09:04 🔗 omf_ To me the geocities clip shows the impressive value of stored culture.
09:04 🔗 omf_ All my old ones are
09:04 🔗 omf_ like 7 of them
09:05 🔗 omf_ I did not even have backups of those
09:05 🔗 omf_ I had erased them a long time ago
09:05 🔗 omf_ All this data saved has immense value
09:05 🔗 omf_ everything else is just trying to explain that point to people
09:05 🔗 SmileyG I don't know how to check tbh.
09:05 🔗 SmileyG as it's not a warc?
09:10 🔗 SketchCow http://gallery.me.com/stephaniefay1/101561
09:10 🔗 SketchCow Anyone want to take a shot at finding this?

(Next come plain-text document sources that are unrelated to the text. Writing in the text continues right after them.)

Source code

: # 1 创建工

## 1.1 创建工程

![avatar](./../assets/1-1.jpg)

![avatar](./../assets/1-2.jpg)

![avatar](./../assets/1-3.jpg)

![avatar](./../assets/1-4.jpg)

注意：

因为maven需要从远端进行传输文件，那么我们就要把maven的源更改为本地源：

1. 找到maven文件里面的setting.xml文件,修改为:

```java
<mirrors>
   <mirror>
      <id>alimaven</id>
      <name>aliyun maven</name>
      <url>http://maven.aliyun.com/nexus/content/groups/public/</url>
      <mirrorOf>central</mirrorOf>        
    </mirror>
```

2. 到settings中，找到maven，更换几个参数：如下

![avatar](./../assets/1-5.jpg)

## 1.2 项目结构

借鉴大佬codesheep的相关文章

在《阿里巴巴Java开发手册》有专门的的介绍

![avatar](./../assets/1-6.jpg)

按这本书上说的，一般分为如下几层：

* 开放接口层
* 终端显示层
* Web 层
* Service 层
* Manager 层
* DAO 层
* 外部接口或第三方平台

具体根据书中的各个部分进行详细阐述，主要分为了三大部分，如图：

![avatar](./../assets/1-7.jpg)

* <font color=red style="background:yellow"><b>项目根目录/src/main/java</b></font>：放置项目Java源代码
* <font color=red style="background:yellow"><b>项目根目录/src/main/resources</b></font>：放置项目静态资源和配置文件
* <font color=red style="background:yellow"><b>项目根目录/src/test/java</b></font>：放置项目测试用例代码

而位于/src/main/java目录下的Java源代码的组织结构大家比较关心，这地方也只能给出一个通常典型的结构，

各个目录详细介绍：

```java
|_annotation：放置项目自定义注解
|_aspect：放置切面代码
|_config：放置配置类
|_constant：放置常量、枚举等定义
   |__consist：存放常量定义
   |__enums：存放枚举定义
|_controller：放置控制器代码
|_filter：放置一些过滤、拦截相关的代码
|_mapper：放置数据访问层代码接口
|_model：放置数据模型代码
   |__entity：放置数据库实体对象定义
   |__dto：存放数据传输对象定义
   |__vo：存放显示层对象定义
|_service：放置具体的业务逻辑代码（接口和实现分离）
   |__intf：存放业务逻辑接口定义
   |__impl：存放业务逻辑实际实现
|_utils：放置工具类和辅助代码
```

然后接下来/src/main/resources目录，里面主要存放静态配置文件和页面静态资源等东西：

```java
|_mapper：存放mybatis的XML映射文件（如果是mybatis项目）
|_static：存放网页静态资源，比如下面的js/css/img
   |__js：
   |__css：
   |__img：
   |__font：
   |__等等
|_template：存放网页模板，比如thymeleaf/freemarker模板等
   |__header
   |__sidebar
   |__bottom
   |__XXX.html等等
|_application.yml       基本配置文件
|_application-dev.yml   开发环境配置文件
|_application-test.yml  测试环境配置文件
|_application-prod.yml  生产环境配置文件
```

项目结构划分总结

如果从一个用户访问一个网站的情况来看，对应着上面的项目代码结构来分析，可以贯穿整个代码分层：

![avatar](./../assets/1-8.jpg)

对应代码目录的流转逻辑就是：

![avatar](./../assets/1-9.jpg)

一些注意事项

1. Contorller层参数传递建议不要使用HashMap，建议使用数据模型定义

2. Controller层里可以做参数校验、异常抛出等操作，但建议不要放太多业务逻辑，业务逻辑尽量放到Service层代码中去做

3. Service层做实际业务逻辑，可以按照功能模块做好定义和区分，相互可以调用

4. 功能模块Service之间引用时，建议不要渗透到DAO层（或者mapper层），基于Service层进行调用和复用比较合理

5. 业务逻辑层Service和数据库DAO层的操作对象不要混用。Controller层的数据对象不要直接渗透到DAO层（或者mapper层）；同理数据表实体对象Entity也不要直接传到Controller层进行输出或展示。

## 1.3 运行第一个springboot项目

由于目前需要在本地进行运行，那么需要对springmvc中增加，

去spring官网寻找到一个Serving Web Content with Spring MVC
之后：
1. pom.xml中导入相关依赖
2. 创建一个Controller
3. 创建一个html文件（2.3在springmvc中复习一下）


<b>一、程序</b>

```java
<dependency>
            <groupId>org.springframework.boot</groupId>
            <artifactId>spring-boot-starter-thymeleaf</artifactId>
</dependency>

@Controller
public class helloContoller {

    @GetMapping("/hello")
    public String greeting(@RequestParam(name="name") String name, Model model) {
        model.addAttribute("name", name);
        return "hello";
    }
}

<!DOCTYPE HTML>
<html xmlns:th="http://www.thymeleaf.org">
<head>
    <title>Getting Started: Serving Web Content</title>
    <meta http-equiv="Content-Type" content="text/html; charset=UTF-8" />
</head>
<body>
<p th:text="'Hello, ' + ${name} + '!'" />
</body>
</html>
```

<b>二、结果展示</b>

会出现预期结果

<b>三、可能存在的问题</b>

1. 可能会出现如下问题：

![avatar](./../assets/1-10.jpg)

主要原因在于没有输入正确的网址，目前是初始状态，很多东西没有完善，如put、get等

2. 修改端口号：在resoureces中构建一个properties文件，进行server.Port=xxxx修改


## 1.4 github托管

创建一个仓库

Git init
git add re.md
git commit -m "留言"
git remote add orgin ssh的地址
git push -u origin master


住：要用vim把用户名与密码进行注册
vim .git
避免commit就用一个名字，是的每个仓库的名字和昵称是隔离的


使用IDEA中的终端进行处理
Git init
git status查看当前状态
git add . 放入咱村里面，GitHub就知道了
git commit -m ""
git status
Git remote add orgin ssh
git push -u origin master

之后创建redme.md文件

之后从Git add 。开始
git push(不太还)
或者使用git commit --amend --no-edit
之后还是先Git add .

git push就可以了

09:12 🔗 SketchCow alard: Let me know if we can find this outside the index
09:12 🔗 SketchCow Or if there's a list somewhere of what all we grabbed
11:31 🔗 offender hi everyone!
11:31 🔗 offender burn all jews in oven!
11:31 🔗 offender death to jews
11:31 🔗 offender sieg heil
11:31 🔗 offender burn all jews in GAS oven
11:32 🔗 SmileyG ty.
11:32 🔗 joepie91 funny how his kick reason is the same as his nick, yet appropriate
11:32 🔗 SmileyG ;)
11:33 🔗 SmileyG I would of done offended ;)
11:33 🔗 offender hi i came back
11:33 🔗 offender death to jews!
11:33 🔗 offender sieg heil
11:33 🔗 offender allahu akhbar
11:34 🔗 SmileyG Like so
11:34 🔗 SmileyG wtf where did my reasoning go
11:34 🔗 SmileyG :D
12:12 🔗 ersi Bleh, missed an @ - which made things a little silly.
12:21 🔗 GLaDOS ersi: wut r u doin
12:22 🔗 GLaDOS oh wait you fixed it
12:28 🔗 SmileyG D:
12:28 🔗 SmileyG ersi: :D
12:28 🔗 SmileyG i just did it for speed.
15:28 🔗 DFJustin moved some channels which I think are finished to the idle section on http://www.archiveteam.org/index.php?title=IRC - if I missed some or moved incorrectly pls fix kthxbye
15:35 🔗 ersi DFJustin: Good job.
15:40 🔗 sep332 other than username and concurrent items, what configuration do i have to do for the warrior?
15:40 🔗 sep332 I click "Available projects" but nothing happens
15:43 🔗 db48x sep332: it should load a page that lets you choose which project to help with
15:43 🔗 sep332 that's what i expected but nothing happens
15:43 🔗 sep332 i tried chrome and firefox
15:44 🔗 sep332 (my firefox is full of extensions that could cause problems but chrome is clean)
15:51 🔗 sep332 is this the right place to carp about the warrior? :)
15:51 🔗 db48x it's as good as any
15:52 🔗 db48x I'm trying to load the api page that the project list comes from
15:53 🔗 db48x hmm, got an http error
15:53 🔗 db48x that would cause it trouble
15:56 🔗 ersi I think there might be issues with the back-end tracking servers - which I think is why you're having problems sep332 with the "Project listing" page
15:56 🔗 sep332 ah, ok
15:56 🔗 sep332 is http://tracker.archiveteam.org/ supposed to load in a normal browser?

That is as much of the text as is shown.